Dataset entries
_____
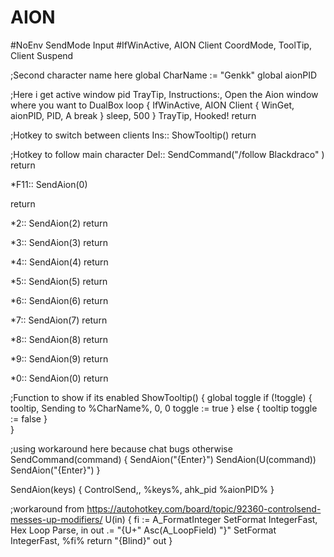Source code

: # AION
#NoEnv
SendMode Input
#IfWinActive, AION Client
CoordMode, ToolTip, Client
Suspend

;Second character name here
global CharName := "Genkk"
global aionPID

;Here i get active window pid
TrayTip, Instructions:, Open the Aion window where you want to DualBox
loop
{
	IfWinActive, AION Client
	{
		WinGet, aionPID, PID, A
		break
	}
	sleep, 500
}
TrayTip, Hooked!
return

;Hotkey to switch between clients
Ins::
ShowTooltip()
return

;Hotkey to follow main character
Del::
SendCommand("/follow Blackdraco" )
return


*F11::
SendAion(0)


return

*2::
SendAion(2)
return

*3::
SendAion(3)
return

*4::
SendAion(4)
return

*5::
SendAion(5)
return

*6::
SendAion(6)
return

*7::
SendAion(7)
return

*8::
SendAion(8)
return

*9::
SendAion(9)
return

*0::
SendAion(0)
return


;Function to show if its enabled
ShowTooltip()
{
	global toggle
	if (!toggle)
	{
		tooltip, Sending to %CharName%, 0, 0
		toggle := true
	}
	else
	{
		tooltip
		toggle := false
	}		
}

;using workaround here because chat bugs otherwise
SendCommand(command)
{
	SendAion("{Enter}")
	SendAion(U(command))
	SendAion("{Enter}")
}

SendAion(keys)
{
	ControlSend,, %keys%, ahk_pid %aionPID%
}

;workaround from https://autohotkey.com/board/topic/92360-controlsend-messes-up-modifiers/
U(in)
{
    fi := A_FormatInteger
    SetFormat IntegerFast, Hex
    Loop Parse, in
        out .= "{U+" Asc(A_LoopField) "}"
    SetFormat IntegerFast, %fi%
    return "{Blind}" out
}
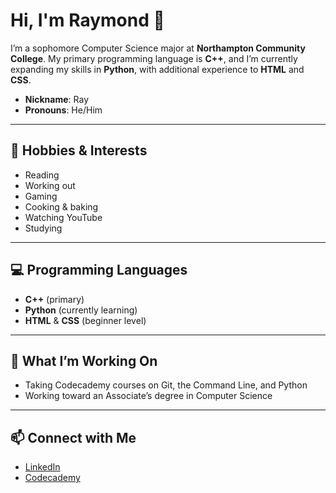 # Hi, I'm Raymond 👋  

I’m a sophomore Computer Science major at **Northampton Community College**.
My primary programming language is **C++**, and I’m currently expanding my skills in **Python**, with additional experience to **HTML** and **CSS**.

- **Nickname**: Ray
- **Pronouns**: He/Him

---

## 🌟 Hobbies & Interests
- Reading
- Working out
- Gaming
- Cooking & baking
- Watching YouTube
- Studying

---

## 💻 Programming Languages
- **C++** (primary)
- **Python** (currently learning)
- **HTML** & **CSS** (beginner level)

---

## 🚀 What I’m Working On
- Taking Codecademy courses on Git, the Command Line, and Python
- Working toward an Associate’s degree in Computer Science

---

## 📫 Connect with Me
- [LinkedIn](https://www.linkedin.com/in/raymond-castro-466753359/)
- [Codecademy](https://www.codecademy.com/profiles/moray581)
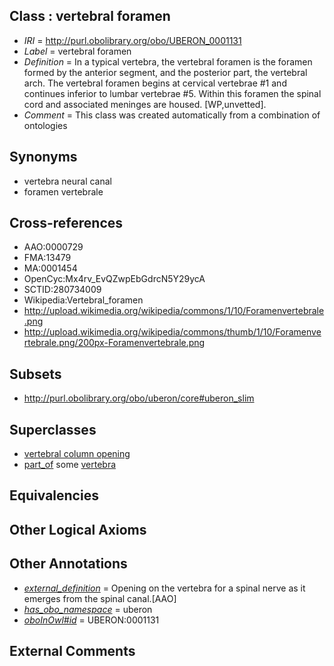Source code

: 
## Class : vertebral foramen

 * *IRI* = http://purl.obolibrary.org/obo/UBERON_0001131
 * *Label* = vertebral foramen
 * *Definition* = In a typical vertebra, the vertebral foramen is the foramen formed by the anterior segment, and the posterior part, the vertebral arch. The vertebral foramen begins at cervical vertebrae #1 and continues inferior to lumbar vertebrae #5. Within this foramen the spinal cord and associated meninges are housed. [WP,unvetted].
 * *Comment* = This class was created automatically from a combination of ontologies

## Synonyms

 * vertebra neural canal
 * foramen vertebrale

## Cross-references

 * AAO:0000729
 * FMA:13479
 * MA:0001454
 * OpenCyc:Mx4rv_EvQZwpEbGdrcN5Y29ycA
 * SCTID:280734009
 * Wikipedia:Vertebral_foramen
 * http://upload.wikimedia.org/wikipedia/commons/1/10/Foramenvertebrale.png
 * http://upload.wikimedia.org/wikipedia/commons/thumb/1/10/Foramenvertebrale.png/200px-Foramenvertebrale.png

## Subsets

 * http://purl.obolibrary.org/obo/uberon/core#uberon_slim

## Superclasses

 * [vertebral column opening](../../UBERON/76/UBERON_0010276.md)
 * [part_of](../../BFO/50/BFO_0000050.md) some [vertebra](../../UBERON/12/UBERON_0002412.md)

## Equivalencies


## Other Logical Axioms


## Other Annotations

 * *[external_definition](../../UBPROP/01/UBPROP_0000001.md)* = Opening on the vertebra for a spinal nerve as it emerges from the spinal canal.[AAO]
 * *[has_obo_namespace](../../ce/oboInOwl#hasOBONamespace.md)* = uberon
 * *[oboInOwl#id](../../id/oboInOwl#id.md)* = UBERON:0001131

## External Comments

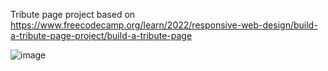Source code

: Tribute page project based on https://www.freecodecamp.org/learn/2022/responsive-web-design/build-a-tribute-page-project/build-a-tribute-page

![image](https://github.com/gaexxx/freeCodeCamp/assets/128270125/a9e31501-799d-4fca-bf2c-887c0755f829)
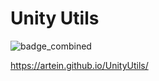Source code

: # Unity Utils
![badge_combined](https://gist.githubusercontent.com/Artein/dc0873043aeff5654ce66349d38fe89d/raw/UnityUtils-main-coverage.svg)

https://artein.github.io/UnityUtils/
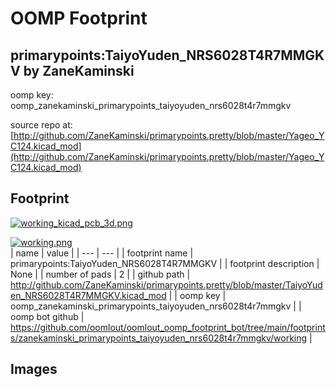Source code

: # OOMP Footprint  
## primarypoints:TaiyoYuden_NRS6028T4R7MMGKV  by ZaneKaminski  
  
oomp key: oomp_zanekaminski_primarypoints_taiyoyuden_nrs6028t4r7mmgkv  
  
source repo at: [http://github.com/ZaneKaminski/primarypoints.pretty/blob/master/Yageo_YC124.kicad_mod](http://github.com/ZaneKaminski/primarypoints.pretty/blob/master/Yageo_YC124.kicad_mod)  
## Footprint  
  
[![working_kicad_pcb_3d.png](working_kicad_pcb_3d_600.png)](working_kicad_pcb_3d.png)  
  
[![working.png](working_600.png)](working.png)  
| name | value | 
| --- | --- | 
| footprint name | primarypoints:TaiyoYuden_NRS6028T4R7MMGKV | 
| footprint description | None | 
| number of pads | 2 | 
| github path | http://github.com/ZaneKaminski/primarypoints.pretty/blob/master/TaiyoYuden_NRS6028T4R7MMGKV.kicad_mod | 
| oomp key | oomp_zanekaminski_primarypoints_taiyoyuden_nrs6028t4r7mmgkv | 
| oomp bot github | https://github.com/oomlout/oomlout_oomp_footprint_bot/tree/main/footprints/zanekaminski_primarypoints_taiyoyuden_nrs6028t4r7mmgkv/working | 
## Images  
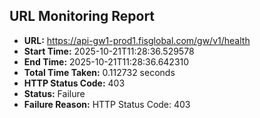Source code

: ## URL Monitoring Report

- **URL:** https://api-gw1-prod1.fisglobal.com/gw/v1/health
- **Start Time:** 2025-10-21T11:28:36.529578
- **End Time:** 2025-10-21T11:28:36.642310
- **Total Time Taken:** 0.112732 seconds
- **HTTP Status Code:** 403
- **Status:** Failure
- **Failure Reason:** HTTP Status Code: 403
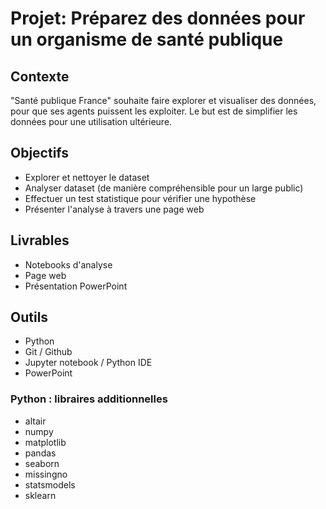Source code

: # Projet: Préparez des données pour un organisme de santé publique

## Contexte
"Santé publique France" souhaite faire explorer et visualiser des données, pour que ses agents puissent les exploiter.
Le but est de simplifier les données pour une utilisation ultérieure.

## Objectifs
- Explorer et nettoyer le dataset
- Analyser dataset (de manière compréhensible pour un large public)
- Effectuer un test statistique pour vérifier une hypothèse
- Présenter l'analyse à travers une page web

## Livrables
- Notebooks d'analyse
- Page web
- Présentation PowerPoint

## Outils
- Python
- Git / Github
- Jupyter notebook / Python IDE
- PowerPoint

### Python : libraires additionnelles
- altair
- numpy
- matplotlib
- pandas
- seaborn
- missingno
- statsmodels
- sklearn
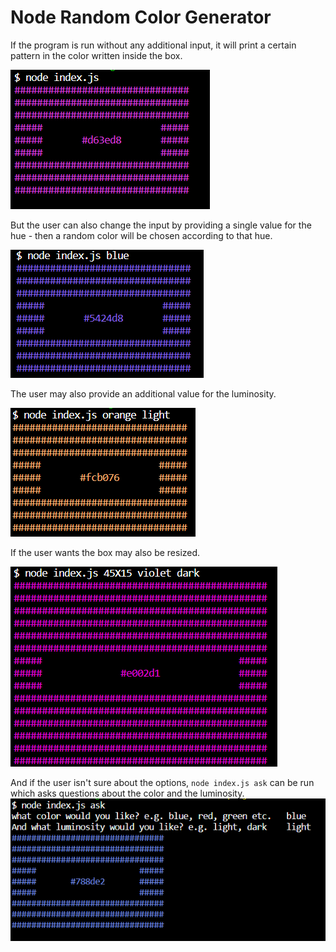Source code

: # Node Random Color Generator

If the program is run without any additional input, it will print a certain pattern in the color written inside the box.

![Screenshot of the output with a colorized box of hashtags and the hexcolor used inside](/img/Screenshot-1.png)

But the user can also change the input by providing a single value for the hue - then a random color will be chosen according to that hue.

![Screenshot with a provided hue](/img/Screenshot-3.png)

The user may also provide an additional value for the luminosity.

![Screenshot with a provided hue and luminosity](/img/Screenshot-2.png)

If the user wants the box may also be resized.

![Screenshot of a resized box](/img/Screenshot-4.png)

And if the user isn't sure about the options, `node index.js ask` can be run which asks questions about the color and the luminosity.
![Screenshot of the ask command, asking "What color would you like?" and "And what luminosity would you like?"](/img/Screenshot-5.png)

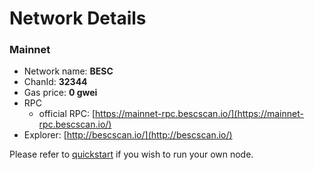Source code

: # Network Details

### Mainnet

* Network name: **BESC**
* ChanId: **32344**
* Gas price: **0 gwei**
* RPC
  * official RPC: [https://mainnet-rpc.bescscan.io/](https://mainnet-rpc.bescscan.io/)​
* Explorer: [http://bescscan.io/](http://bescscan.io/)​

Please refer to [quickstart](https://github.com/fkt20/FAKTNetwork/#using-quickstart) if you wish to run your own node.
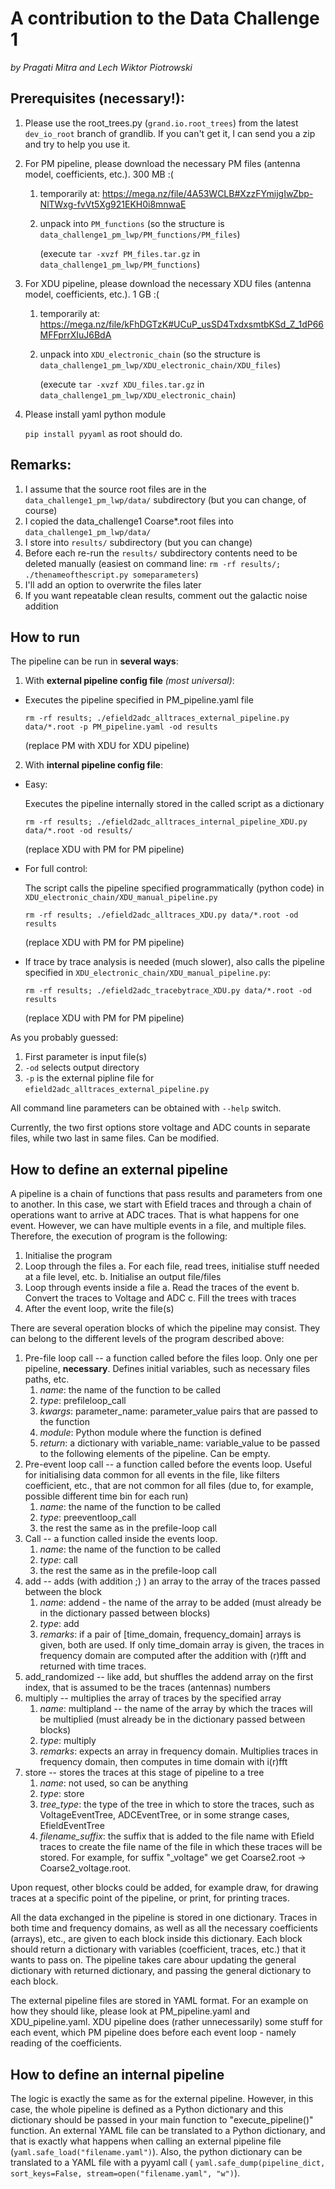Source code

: # A contribution to the Data Challenge 1
*by Pragati Mitra and Lech Wiktor Piotrowski*

## Prerequisites (necessary!):
1. Please use the root_trees.py (`grand.io.root_trees`) from the latest `dev_io_root` branch of grandlib. If you can't get it, I can send you a zip and try to help you use it.
2. For PM pipeline, please download the necessary PM files (antenna model, coefficients, etc.). 300 MB :(
   1. temporarily at: https://mega.nz/file/4A53WCLB#XzzFYmijgIwZbp-NlTWxg-fvVt5Xg921EKH0i8mnwaE
   2. unpack into `PM_functions` (so the structure is `data_challenge1_pm_lwp/PM_functions/PM_files`)

      (execute `tar -xvzf PM_files.tar.gz` in `data_challenge1_pm_lwp/PM_functions`)
3. For XDU pipeline, please download the necessary XDU files (antenna model, coefficients, etc.). 1 GB :(
   1. temporarily at: https://mega.nz/file/kFhDGTzK#UCuP_usSD4TxdxsmtbKSd_Z_1dP66MFFprrXIuJ6BdA
   2. unpack into `XDU_electronic_chain` (so the structure is `data_challenge1_pm_lwp/XDU_electronic_chain/XDU_files`)

        (execute `tar -xvzf XDU_files.tar.gz` in `data_challenge1_pm_lwp/XDU_electronic_chain`)
4. Please install yaml python module
   
   `pip install pyyaml` as root should do.


## Remarks:
1. I assume that the source root files are in the `data_challenge1_pm_lwp/data/` subdirectory (but you can change, of course)
2. I copied the data_challenge1 Coarse*.root files into `data_challenge1_pm_lwp/data/`
3. I store into `results/` subdirectory (but you can change)
4. Before each re-run the `results/` subdirectory contents need to be deleted manually (easiest on command line: `rm -rf results/; ./thenameofthescript.py someparameters`)
5. I'll add an option to overwrite the files later
6. If you want repeatable clean results, comment out the galactic noise addition

## How to run ###

The pipeline can be run in **several ways**:
1. With **external pipeline config file** *(most universal)*:
  
  * Executes the pipeline specified in PM_pipeline.yaml file

     `rm -rf results; ./efield2adc_alltraces_external_pipeline.py data/*.root -p PM_pipeline.yaml -od results`

    (replace PM with XDU for XDU pipeline)

2. With **internal pipeline config file**:

  * Easy:
    
    Executes the pipeline internally stored in the called script as a dictionary
 
     `rm -rf results; ./efield2adc_alltraces_internal_pipeline_XDU.py data/*.root -od results/`

    (replace XDU with PM for PM pipeline)

  * For full control:
  
    The script calls the pipeline specified programmatically (python code) in `XDU_electronic_chain/XDU_manual_pipeline.py`

       `rm -rf results; ./efield2adc_alltraces_XDU.py data/*.root -od results`

    (replace XDU with PM for PM pipeline)

  * If trace by trace analysis is needed (much slower), also calls the pipeline specified in `XDU_electronic_chain/XDU_manual_pipeline.py`:

       `rm -rf results; ./efield2adc_tracebytrace_XDU.py data/*.root -od results`

    (replace XDU with PM for PM pipeline)  

As you probably guessed:
  1. First parameter is input file(s)
  2. `-od` selects output directory
  3. `-p` is the external pipline file for `efield2adc_alltraces_external_pipeline.py`
  
All command line parameters can be obtained with `--help` switch.

Currently, the two first options store voltage and ADC counts in separate files, while two last in same files. Can be modified.

## How to define an external pipeline

A pipeline is a chain of functions that pass results and parameters from one to another. In this case, we start with Efield traces and through a chain of operations want to arrive at ADC traces. That is what happens for one event. However, we can have multiple events in a file, and multiple files. Therefore, the execution of program is the following:

  1. Initialise the program
  2. Loop through the files
     a. For each file, read trees, initialise stuff needed at a file level, etc.
     b. Initialise an output file/files
  3. Loop through events inside a file
     a. Read the traces of the event
     b. Convert the traces to Voltage and ADC
     c. Fill the trees with traces
  4. After the event loop, write the file(s)
  
There are several operation blocks of which the pipeline may consist. They can belong to the different levels of the program described above:
1. Pre-file loop call -- a function called before the files loop. Only one per pipeline, **necessary**. Defines initial variables, such as necessary files paths, etc.
     1. *name*: the name of the function to be called
     2. *type*: prefileloop_call
     3. *kwargs*: parameter_name: parameter_value pairs that are passed to the function
     4. *module*: Python module where the function is defined
     5. *return*: a dictionary with variable_name: variable_value to be passed to the following elements of the pipeline. Can be empty.
2. Pre-event loop call -- a function called before the events loop. Useful for initialising data common for all events in the file, like filters coefficient, etc., that are not common for all files (due to, for example, possible different time bin for each run)
     1. *name*: the name of the function to be called
     2. *type*: preeventloop_call
     3. the rest the same as in the prefile-loop call
3. Call -- a function called inside the events loop.
     1. *name*: the name of the function to be called
     2. *type*: call
     3. the rest the same as in the prefile-loop call
4. add -- adds (with addition ;) ) an array to the array of the traces passed between the block
     1. *name*: addend - the name of the array to be added (must already be in the dictionary passed between blocks)
     2. *type*: add
     3. *remarks*: if a pair of [time_domain, frequency_domain] arrays is given, both are used. If only time_domain array is given, the traces in frequency domain are computed after the addition with (r)fft and returned with time traces.
5. add_randomized -- like add, but shuffles the addend array on the first index, that is assumed to be the traces (antennas) numbers
6. multiply -- multiplies the array of traces by the specified array
     1. *name*: multipland -- the name of the array by which the traces will be multiplied (must already be in the dictionary passed between blocks)
     2. *type*: multiply
     3. *remarks*: expects an array in frequency domain. Multiplies traces in frequency domain, then computes in time domain with i(r)fft
7. store -- stores the traces at this stage of pipeline to a tree
     1. *name*: not used, so can be anything
     2. *type*: store
     3. *tree_type*: the type of the tree in which to store the traces, such as VoltageEventTree, ADCEventTree, or in some strange cases, EfieldEventTree
     4. *filename_suffix*: the suffix that is added to the file name with Efield traces to create the file name of the file in which these traces will be stored. For example, for suffix "_voltage" we get Coarse2.root -> Coarse2_voltage.root.
  
Upon request, other blocks could be added, for example draw, for drawing traces at a specific point of the pipeline, or print, for printing traces.

All the data exchanged in the pipeline is stored in one dictionary. Traces in both time and frequency domains, as well as all the necessary coefficients (arrays), etc., are given to each block inside this dictionary. Each block should return a dictionary with variables (coefficient, traces, etc.) that it wants to pass on. The pipeline takes care abour updating the general dictionary with returned dictionary, and passing the general dictionary to each block.

The external pipeline files are stored in YAML format. For an example on how they should like, please look at PM_pipeline.yaml and XDU_pipeline.yaml. XDU pipeline does (rather unnecessarily) some stuff for each event, which PM pipeline does before each event loop - namely reading of the coefficients.

## How to define an internal pipeline

The logic is exactly the same as for the external pipeline. However, in this case, the whole pipeline is defined as a Python dictionary and this dictionary should be passed in your main function to "execute_pipeline()" function. An external YAML file can be translated to a Python dictionary, and that is exactly what happens when calling an external pipeline file (`yaml.safe_load("filename.yaml")`). Also, the python dictionary can be translated to a YAML file with a pyyaml call ( `yaml.safe_dump(pipeline_dict, sort_keys=False, stream=open("filename.yaml", "w")`).
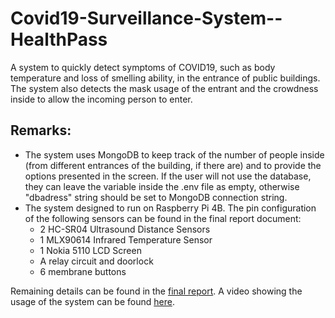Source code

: # Covid19-Surveillance-System--HealthPass

A system to quickly detect symptoms of COVID19, such as body temperature and loss of smelling ability, in the entrance of public buildings.
The system also detects the mask usage of the entrant and the crowdness inside to allow the incoming person to enter.

## Remarks: 

* The system uses MongoDB to keep track of the number of people inside (from different entrances of the building, if there are) and to provide the options presented in the screen. If the user will not use the database, they can leave the variable inside the .env file as empty, otherwise "dbadress" string should be set to MongoDB connection string.
* The system designed to run on Raspberry Pi 4B. The pin configuration of the following sensors can be found in the final report document:
  * 2 HC-SR04 Ultrasound Distance Sensors
  * 1 MLX90614 Infrared Temperature Sensor
  * 1 Nokia 5110 LCD Screen
  * A relay circuit and doorlock 
  * 6 membrane buttons

Remaining details can be found in the [final report](AlgoDetectium%20Final%20Report.pdf). A video showing the usage of the system can be found [here](https://youtu.be/WAtMLCSrfC0).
_____
Description of the task → Out of the entries above, write out only the lines between the line holding "1. Initialise the program" and the line holding "5. *return*: a", inclusive, each exactly as given.

Response to the exercise →
  1. Initialise the program
  2. Loop through the files
     a. For each file, read trees, initialise stuff needed at a file level, etc.
     b. Initialise an output file/files
  3. Loop through events inside a file
     a. Read the traces of the event
     b. Convert the traces to Voltage and ADC
     c. Fill the trees with traces
  4. After the event loop, write the file(s)
  
There are several operation blocks of which the pipeline may consist. They can belong to the different levels of the program described above:
1. Pre-file loop call -- a function called before the files loop. Only one per pipeline, **necessary**. Defines initial variables, such as necessary files paths, etc.
     1. *name*: the name of the function to be called
     2. *type*: prefileloop_call
     3. *kwargs*: parameter_name: parameter_value pairs that are passed to the function
     4. *module*: Python module where the function is defined
     5. *return*: a dictionary with variable_name: variable_value to be passed to the following elements of the pipeline. Can be empty.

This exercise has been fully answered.